= EXERCISE GOAL =
Take the entries that follow and return exactly the lines from the one holding "с экспортируемыми данными." through the one holding "входному порту обработчика;", both included. Nothing else is needed.

[[ PROVIDED INFORMATION open ]]

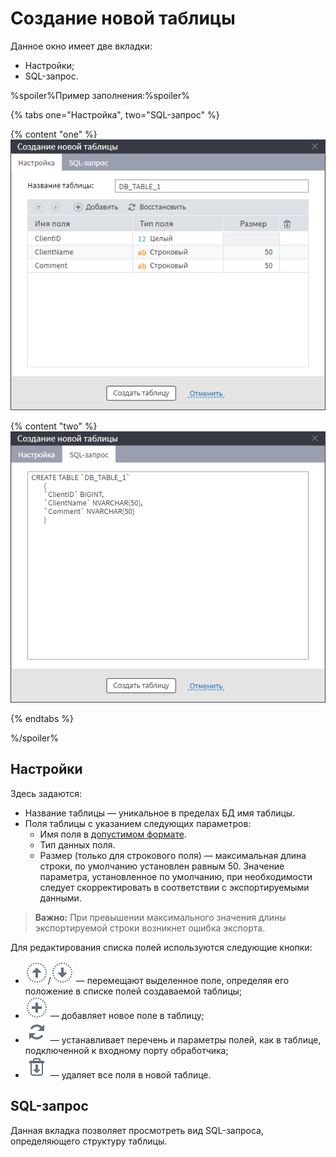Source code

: # Создание новой таблицы

Данное окно имеет две вкладки:
* Настройки;
* SQL-запрос.

%spoiler%Пример заполнения:%spoiler%

{% tabs one="Настройка", two="SQL-запрос" %}

{% content "one" %}
![Настройка полей новой таблицы.](./new-table-design-1.png)

{% content "two" %}
![Представление создаваемой таблицы в виде SQL-запроса.](./new-table-design-2.png)

{% endtabs %}

%/spoiler%

## Настройки

Здесь задаются:
* Название таблицы — уникальное в пределах БД имя таблицы.
* Поля таблицы с указанием следующих параметров:
  * Имя поля в [допустимом формате](../../../data/datasetfieldoptions.md).
  * Тип данных поля.
  * Размер (только для строкового поля) — максимальная длина строки, по умолчанию установлен равным 50. Значение параметра, установленное по умолчанию, при необходимости следует скорректировать в соответствии с экспортируемыми данными.

> **Важно:** При превышении максимального значения длины экспортируемой строки возникнет ошибка экспорта.

Для редактирования списка полей используются следующие кнопки:
* ![](../../../images/icons/toolbar-controls/moveup_default.svg)/![](../../../images/icons/toolbar-controls/movedown_default.svg) — перемещают выделенное поле, определяя его положение в списке полей создаваемой таблицы;
* ![](../../../images/icons/toolbar-controls/plus_default.svg) — добавляет новое поле в таблицу;
* ![](../../../images/icons/toolbar-controls/autosync_default.svg) — устанавливает перечень и параметры полей, как в таблице, подключенной к входному порту обработчика;
* ![](../../../images/icons/toolbar-controls/delete-all_default.svg) — удаляет все поля в новой таблице.

## SQL-запрос

Данная вкладка позволяет просмотреть вид SQL-запроса, определяющего структуру таблицы. <br>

[[ PROVIDED INFORMATION closed ]]

= PROBLEM SOLUTION =
  * Размер (только для строкового поля) — максимальная длина строки, по умолчанию установлен равным 50. Значение параметра, установленное по умолчанию, при необходимости следует скорректировать в соответствии с экспортируемыми данными.

> **Важно:** При превышении максимального значения длины экспортируемой строки возникнет ошибка экспорта.

Для редактирования списка полей используются следующие кнопки:
* ![](../../../images/icons/toolbar-controls/moveup_default.svg)/![](../../../images/icons/toolbar-controls/movedown_default.svg) — перемещают выделенное поле, определяя его положение в списке полей создаваемой таблицы;
* ![](../../../images/icons/toolbar-controls/plus_default.svg) — добавляет новое поле в таблицу;
* ![](../../../images/icons/toolbar-controls/autosync_default.svg) — устанавливает перечень и параметры полей, как в таблице, подключенной к входному порту обработчика;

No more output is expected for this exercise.